The history of the workers’ organisations under capitalism, which can experience a process of bureaucratisation under certain conditions, especially where the workers are not participating actively, is a useful analogy. Trotsky in the last analysis compared a workers’ state to a trade union which has conquered power. After a long strike, with no victory in sight, the workers tend to lapse into inactivity and apathy, beginning with the most backward elements. Likewise, in Russia, after years of war, revolution and civil war, the workers were exhausted. Gradually, they fell into inactivity. The soviets, the unions and other organs of workers’ power became bureaucratised over a period as a result. A similar process can be seen in the French Revolution, although with a different class content. If it was possible for the party of the working class (the Social Democracy), especially through its leadership, to degenerate under the alien pressures of capitalism, why is it impossible for the state set up by the workers to follow a similar pattern? Why cannot the state gain independence from the class, and at the same time (in its own interests) defend the new economic forms created by the revolution? In reality, the transition from one society to another was found to have been far more complex than could have been foreseen by the founders of scientific socialism.

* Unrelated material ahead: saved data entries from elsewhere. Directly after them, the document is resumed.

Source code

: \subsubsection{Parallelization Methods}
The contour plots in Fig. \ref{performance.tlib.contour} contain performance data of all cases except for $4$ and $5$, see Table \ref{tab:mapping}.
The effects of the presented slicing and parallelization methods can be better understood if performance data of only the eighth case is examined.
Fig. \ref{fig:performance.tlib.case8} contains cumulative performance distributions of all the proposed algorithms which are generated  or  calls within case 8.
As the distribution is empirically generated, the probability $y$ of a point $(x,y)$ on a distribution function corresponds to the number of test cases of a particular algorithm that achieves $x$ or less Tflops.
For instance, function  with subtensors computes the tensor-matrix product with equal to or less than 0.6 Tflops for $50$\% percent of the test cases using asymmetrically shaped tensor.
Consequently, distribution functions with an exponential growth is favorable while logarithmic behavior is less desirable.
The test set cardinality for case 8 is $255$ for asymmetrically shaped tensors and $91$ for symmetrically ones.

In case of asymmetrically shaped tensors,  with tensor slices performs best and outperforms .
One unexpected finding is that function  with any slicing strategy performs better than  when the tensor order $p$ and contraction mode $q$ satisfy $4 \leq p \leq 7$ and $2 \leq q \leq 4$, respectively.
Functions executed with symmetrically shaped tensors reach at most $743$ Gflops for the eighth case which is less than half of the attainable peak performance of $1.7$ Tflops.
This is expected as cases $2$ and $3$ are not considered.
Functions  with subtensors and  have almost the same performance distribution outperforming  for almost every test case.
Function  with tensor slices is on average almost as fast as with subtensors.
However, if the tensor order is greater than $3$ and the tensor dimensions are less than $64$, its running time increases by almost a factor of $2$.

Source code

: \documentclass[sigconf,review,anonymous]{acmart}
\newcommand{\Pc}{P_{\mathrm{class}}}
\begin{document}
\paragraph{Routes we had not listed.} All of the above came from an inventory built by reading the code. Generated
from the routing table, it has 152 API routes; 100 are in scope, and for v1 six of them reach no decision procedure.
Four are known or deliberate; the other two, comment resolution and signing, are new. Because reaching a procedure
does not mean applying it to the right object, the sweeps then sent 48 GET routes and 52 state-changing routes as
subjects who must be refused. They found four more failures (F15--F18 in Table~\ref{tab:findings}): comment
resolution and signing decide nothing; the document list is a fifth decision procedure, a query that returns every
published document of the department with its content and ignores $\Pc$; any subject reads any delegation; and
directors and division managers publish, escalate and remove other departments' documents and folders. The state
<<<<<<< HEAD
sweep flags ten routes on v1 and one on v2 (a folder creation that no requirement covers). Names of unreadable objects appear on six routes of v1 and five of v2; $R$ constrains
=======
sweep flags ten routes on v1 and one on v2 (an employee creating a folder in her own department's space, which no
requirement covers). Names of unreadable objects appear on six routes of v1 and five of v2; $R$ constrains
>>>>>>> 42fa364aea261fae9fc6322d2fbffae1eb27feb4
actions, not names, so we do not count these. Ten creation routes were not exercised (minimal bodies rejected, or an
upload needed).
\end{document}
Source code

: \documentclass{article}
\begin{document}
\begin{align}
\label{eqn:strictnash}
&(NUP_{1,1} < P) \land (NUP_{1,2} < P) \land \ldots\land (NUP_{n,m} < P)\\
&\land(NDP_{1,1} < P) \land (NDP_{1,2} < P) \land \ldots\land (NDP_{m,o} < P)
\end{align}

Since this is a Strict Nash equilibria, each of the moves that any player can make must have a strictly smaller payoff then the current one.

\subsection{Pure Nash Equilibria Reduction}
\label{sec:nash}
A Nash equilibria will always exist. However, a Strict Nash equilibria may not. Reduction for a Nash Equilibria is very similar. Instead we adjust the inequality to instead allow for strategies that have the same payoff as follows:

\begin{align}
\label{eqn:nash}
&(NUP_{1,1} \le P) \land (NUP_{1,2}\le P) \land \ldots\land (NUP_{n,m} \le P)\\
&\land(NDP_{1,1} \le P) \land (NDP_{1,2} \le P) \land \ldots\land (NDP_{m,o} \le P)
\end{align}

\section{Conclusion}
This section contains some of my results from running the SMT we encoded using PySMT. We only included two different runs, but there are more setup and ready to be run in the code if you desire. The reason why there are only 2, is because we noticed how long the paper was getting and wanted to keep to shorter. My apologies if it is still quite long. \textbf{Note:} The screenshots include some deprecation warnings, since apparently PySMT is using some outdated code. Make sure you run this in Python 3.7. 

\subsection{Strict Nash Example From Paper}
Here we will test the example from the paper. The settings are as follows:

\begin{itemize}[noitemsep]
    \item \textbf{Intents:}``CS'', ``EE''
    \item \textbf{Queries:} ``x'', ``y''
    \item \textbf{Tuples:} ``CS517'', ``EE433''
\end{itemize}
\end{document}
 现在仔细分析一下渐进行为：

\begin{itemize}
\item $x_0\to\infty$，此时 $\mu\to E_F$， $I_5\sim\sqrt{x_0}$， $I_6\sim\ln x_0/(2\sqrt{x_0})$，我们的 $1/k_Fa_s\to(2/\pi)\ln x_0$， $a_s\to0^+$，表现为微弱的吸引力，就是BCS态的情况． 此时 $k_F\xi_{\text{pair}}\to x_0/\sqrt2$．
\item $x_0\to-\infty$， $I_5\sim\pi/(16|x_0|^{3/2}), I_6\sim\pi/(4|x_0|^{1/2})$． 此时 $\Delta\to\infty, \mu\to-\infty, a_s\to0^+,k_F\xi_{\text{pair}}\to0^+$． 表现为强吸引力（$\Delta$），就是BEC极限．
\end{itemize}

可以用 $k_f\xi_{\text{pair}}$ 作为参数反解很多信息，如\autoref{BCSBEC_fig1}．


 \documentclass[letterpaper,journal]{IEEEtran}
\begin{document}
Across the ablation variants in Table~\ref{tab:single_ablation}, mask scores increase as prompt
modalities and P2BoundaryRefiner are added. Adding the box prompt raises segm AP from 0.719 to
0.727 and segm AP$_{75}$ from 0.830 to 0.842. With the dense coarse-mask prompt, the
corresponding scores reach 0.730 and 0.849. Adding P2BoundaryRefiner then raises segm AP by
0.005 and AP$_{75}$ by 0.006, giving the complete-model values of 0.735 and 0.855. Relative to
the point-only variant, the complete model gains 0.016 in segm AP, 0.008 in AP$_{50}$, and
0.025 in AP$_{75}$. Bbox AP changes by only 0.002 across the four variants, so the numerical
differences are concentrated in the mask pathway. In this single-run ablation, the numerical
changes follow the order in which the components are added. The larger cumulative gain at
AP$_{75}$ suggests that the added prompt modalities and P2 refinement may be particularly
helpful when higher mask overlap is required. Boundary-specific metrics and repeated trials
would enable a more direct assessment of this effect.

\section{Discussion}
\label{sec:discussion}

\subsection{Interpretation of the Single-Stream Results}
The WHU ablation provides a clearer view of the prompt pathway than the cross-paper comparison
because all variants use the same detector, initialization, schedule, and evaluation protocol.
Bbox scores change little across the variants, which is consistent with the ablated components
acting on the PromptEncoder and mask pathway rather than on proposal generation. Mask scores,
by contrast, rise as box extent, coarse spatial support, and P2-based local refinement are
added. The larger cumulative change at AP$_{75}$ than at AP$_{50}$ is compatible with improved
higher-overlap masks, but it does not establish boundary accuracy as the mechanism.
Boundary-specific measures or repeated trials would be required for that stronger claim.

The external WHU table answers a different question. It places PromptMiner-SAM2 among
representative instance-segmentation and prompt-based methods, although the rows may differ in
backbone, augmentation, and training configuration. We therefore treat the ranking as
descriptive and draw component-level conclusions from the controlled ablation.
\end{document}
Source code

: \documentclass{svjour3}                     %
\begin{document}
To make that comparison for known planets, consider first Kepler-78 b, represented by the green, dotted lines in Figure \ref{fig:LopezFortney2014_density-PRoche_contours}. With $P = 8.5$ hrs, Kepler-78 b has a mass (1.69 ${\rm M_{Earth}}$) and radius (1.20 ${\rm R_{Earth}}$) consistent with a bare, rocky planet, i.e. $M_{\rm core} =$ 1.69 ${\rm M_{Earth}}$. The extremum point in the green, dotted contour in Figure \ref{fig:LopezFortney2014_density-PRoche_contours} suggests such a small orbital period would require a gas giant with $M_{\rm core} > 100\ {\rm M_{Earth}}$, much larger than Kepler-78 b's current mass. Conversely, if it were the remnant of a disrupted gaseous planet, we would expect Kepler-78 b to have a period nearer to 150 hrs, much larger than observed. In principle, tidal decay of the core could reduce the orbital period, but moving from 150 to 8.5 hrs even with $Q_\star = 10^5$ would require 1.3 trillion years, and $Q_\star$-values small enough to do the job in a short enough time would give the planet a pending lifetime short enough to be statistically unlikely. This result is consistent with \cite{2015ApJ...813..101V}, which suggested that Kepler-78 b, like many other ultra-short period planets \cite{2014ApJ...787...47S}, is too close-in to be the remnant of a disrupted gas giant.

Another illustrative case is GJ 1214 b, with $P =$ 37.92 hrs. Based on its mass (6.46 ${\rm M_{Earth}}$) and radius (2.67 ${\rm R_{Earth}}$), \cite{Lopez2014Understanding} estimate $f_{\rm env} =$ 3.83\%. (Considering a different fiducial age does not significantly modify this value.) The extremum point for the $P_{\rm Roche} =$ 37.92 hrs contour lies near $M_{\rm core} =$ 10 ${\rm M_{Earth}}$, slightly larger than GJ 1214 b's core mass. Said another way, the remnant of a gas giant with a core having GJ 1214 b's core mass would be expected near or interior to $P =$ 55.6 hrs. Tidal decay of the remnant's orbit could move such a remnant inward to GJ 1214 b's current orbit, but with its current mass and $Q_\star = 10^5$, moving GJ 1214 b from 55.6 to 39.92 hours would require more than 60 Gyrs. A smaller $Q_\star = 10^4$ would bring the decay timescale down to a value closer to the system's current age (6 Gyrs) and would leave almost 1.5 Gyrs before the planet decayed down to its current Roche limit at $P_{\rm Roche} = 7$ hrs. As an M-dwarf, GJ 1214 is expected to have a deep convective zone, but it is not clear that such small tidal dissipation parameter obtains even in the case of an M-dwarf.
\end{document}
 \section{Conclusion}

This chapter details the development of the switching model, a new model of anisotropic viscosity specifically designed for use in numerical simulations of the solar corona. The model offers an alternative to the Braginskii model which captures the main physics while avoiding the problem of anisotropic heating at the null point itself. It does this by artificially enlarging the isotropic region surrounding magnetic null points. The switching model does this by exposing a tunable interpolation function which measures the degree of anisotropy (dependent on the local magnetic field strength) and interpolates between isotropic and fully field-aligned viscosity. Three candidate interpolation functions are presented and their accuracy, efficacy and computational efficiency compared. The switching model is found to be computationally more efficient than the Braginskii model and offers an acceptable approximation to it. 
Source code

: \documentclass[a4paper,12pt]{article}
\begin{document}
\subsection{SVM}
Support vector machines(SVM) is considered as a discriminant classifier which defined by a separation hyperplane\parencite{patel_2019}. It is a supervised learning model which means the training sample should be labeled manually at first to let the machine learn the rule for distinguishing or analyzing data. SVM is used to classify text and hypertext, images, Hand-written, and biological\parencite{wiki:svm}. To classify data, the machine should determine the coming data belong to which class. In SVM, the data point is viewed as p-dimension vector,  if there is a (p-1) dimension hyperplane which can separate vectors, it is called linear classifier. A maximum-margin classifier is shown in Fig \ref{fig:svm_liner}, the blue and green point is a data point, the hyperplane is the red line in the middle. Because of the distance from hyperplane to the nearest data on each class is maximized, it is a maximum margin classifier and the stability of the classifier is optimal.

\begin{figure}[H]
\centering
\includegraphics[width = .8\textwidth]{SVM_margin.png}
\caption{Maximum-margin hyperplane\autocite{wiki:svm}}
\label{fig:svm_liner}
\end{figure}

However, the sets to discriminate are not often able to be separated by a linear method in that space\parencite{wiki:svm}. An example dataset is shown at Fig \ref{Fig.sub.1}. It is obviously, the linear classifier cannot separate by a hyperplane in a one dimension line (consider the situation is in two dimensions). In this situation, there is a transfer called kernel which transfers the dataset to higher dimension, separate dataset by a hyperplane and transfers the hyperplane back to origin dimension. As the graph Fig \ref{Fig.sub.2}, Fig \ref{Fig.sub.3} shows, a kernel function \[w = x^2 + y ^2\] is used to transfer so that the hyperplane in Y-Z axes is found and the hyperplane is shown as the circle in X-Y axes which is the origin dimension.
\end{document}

No more than any other class or social formation has the proletariat been given the privilege of inevitably having a smooth passage in the transition to its domination, and thence to its painless and tranquil disappearance in society, i.e., to socialism. That was a possible variant. But the degeneration of both Social Democracy and the Soviet state under the given conditions was not at all accidental. It represented in a sense the complex relations between a class, its representatives, and the state, which, more than once in history the ruling class, bourgeois, feudal and slave-owning, had cause to rue. It mirrors in other words, the multiplicity of historical factors which are the background to the decisive factor: the economic.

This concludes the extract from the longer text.